CrowdStrike’s Complicating Critical Infrastructure Cyber Resilience
By Ravi Nayyar
Welcome to Article 2 in this series on the CrowdStrike incident-non-incident.
(Here’s Article 1, by the way.)
As I wrote in that one, the way I label the CrowdStrike saga is inspired by the choice of wording from the then-Commonwealth Minister for Home Affairs.
As I also flagged in that piece, this incident-non-incident, the great CrowdStrike Falcon Fiasco, is the case study which my thesis was designed for.
Look at the below graphic, inspired by my 2023 Cybercon preso.
3 regulatory circles pertaining to:
- the cyber resilience of critical infrastructure (‘CNI’) assets;
- software supply chain risk management (‘SCRM’) by CNI operators; and
- critical software risk to CNI assets (my thesis).
With this in mind, the CrowdStrike incident-non-incident has the ‘Thesis Trifecta’ for me:
- a critical software vendor messing up; which jeopardises
- the cyber resilience of the operators of critical infrastructure (‘CNI’) assets; and thus captures
- the incredible risks to national security from software supply chains.
To nut out the Trifecta, I’ve written three pieces: one on each Limb.
Article 1 set the scene with Limb 1 — the anatomy of the stuff-up from a critical software vendor, CrowdStrike.
Article 2 dives into Limb 2 — how CNI asset operators were caught up in this saga.
Let’s begin, shall we?
A Lot Happened
Mr Cimpanu provided an excellent summary of how this incident-non-incident disrupted the cyber resilience of the operators of CNI assets around the world:
Planes were grounded across several countries, 911 emergency systems went down, hospitals canceled medical procedures, ATMs went offline, stock trading stopped, buses and trains were delayed, ships got stuck in ports, border and customs checks stopped, Windows-based online services went down (eg. ICANN), and there’s even an unconfirmed report that one nuclear facility was affected.

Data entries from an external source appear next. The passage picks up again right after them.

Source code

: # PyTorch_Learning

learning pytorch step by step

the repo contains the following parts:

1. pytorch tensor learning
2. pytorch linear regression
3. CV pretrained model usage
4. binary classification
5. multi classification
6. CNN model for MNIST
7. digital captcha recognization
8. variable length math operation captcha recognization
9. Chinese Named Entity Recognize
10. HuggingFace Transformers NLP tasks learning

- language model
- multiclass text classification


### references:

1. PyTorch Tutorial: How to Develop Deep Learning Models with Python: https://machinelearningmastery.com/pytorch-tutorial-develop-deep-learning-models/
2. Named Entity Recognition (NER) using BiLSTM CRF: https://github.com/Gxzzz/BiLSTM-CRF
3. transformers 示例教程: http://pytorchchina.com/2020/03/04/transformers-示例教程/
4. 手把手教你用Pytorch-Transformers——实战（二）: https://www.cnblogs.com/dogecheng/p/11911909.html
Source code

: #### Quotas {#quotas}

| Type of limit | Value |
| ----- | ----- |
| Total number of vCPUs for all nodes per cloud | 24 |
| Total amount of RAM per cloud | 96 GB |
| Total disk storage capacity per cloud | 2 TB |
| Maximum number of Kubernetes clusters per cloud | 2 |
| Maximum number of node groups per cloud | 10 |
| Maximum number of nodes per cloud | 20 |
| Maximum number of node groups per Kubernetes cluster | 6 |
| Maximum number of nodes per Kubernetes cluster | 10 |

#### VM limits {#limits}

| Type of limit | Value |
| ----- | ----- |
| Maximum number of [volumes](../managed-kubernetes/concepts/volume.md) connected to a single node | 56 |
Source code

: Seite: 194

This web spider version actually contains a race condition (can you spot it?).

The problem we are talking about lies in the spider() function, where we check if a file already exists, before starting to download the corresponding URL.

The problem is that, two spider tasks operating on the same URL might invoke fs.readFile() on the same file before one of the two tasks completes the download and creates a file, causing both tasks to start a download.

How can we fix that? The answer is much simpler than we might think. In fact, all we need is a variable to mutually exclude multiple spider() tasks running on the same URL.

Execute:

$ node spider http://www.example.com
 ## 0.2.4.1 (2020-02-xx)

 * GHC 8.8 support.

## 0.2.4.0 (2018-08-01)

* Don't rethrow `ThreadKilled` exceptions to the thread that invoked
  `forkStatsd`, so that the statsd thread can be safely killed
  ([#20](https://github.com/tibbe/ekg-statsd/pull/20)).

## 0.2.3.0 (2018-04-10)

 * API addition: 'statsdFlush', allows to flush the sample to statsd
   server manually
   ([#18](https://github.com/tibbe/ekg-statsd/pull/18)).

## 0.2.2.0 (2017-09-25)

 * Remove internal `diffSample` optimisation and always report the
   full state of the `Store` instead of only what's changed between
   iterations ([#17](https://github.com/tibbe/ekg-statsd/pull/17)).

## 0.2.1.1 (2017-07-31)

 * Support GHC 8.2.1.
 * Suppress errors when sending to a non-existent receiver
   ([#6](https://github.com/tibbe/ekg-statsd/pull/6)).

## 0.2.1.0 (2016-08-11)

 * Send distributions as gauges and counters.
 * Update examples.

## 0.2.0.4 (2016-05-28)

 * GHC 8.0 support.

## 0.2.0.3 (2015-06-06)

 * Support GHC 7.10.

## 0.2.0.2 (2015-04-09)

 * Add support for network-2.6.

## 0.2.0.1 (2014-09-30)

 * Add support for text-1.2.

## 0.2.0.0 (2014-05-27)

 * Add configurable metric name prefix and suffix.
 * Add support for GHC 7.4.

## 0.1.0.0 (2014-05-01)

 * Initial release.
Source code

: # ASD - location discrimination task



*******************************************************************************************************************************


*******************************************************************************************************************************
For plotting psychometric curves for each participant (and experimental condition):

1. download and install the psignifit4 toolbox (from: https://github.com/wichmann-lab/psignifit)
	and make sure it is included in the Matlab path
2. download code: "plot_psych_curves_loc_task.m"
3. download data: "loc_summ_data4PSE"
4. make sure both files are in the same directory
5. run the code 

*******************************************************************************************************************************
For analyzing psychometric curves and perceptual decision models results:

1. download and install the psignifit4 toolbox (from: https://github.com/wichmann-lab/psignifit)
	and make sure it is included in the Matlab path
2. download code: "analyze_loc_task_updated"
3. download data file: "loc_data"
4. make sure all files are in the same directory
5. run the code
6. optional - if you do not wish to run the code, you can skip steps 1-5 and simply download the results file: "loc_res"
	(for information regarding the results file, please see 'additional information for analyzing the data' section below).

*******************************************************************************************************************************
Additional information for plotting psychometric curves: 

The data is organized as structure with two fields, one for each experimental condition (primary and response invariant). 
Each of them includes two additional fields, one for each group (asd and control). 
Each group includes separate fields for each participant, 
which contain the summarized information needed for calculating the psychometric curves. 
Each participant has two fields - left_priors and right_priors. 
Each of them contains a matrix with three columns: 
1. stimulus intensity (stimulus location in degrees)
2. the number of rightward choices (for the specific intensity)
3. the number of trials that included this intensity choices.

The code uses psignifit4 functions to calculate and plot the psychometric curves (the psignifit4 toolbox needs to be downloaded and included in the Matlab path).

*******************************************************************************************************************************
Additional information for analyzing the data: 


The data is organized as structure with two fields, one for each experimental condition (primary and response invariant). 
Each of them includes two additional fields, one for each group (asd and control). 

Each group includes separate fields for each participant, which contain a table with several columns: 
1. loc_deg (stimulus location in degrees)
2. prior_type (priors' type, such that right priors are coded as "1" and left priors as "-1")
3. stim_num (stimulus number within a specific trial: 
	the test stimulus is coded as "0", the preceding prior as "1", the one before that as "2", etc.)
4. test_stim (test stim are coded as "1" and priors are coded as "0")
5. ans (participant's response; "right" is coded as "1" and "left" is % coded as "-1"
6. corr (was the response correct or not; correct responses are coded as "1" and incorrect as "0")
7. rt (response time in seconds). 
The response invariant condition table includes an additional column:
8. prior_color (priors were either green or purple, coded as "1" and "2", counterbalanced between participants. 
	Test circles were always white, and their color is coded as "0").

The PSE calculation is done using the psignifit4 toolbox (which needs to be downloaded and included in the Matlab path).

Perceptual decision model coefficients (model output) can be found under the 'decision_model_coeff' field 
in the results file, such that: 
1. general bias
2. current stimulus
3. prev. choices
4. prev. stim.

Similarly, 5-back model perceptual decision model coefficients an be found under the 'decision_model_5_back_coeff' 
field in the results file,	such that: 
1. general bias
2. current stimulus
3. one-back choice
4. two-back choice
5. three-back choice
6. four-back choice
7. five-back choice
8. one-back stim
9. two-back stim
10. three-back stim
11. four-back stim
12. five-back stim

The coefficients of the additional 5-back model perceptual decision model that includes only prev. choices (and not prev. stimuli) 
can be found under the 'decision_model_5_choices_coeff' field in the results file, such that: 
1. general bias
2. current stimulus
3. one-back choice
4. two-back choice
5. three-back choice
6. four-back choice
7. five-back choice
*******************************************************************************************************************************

A number of CNI sectors represented right there.
To drive it home (albeit without Andy and Gazey), here’s how US airspace changed.
As part of the disruption of flights around the world, a number of travellers (including fellow Australians) were left stranded. The refund bills awaiting airlines, especially in the US, are eyewatering. Delta Air Lines says the incident-non-incident (‘the CrowdStrike disaster’ as the airline’s counsel calls it) bricked over 37,000 computers and affected over 1.3 million Delta customers.
UK general practitioners could not access patient EHRs because the relevant SaaS solution was down, forcing the NHS to revert to manual procedures. As if it (and the UK’s national blood supply) already wasn’t under enough stress from the ransomware attack against Synnovis.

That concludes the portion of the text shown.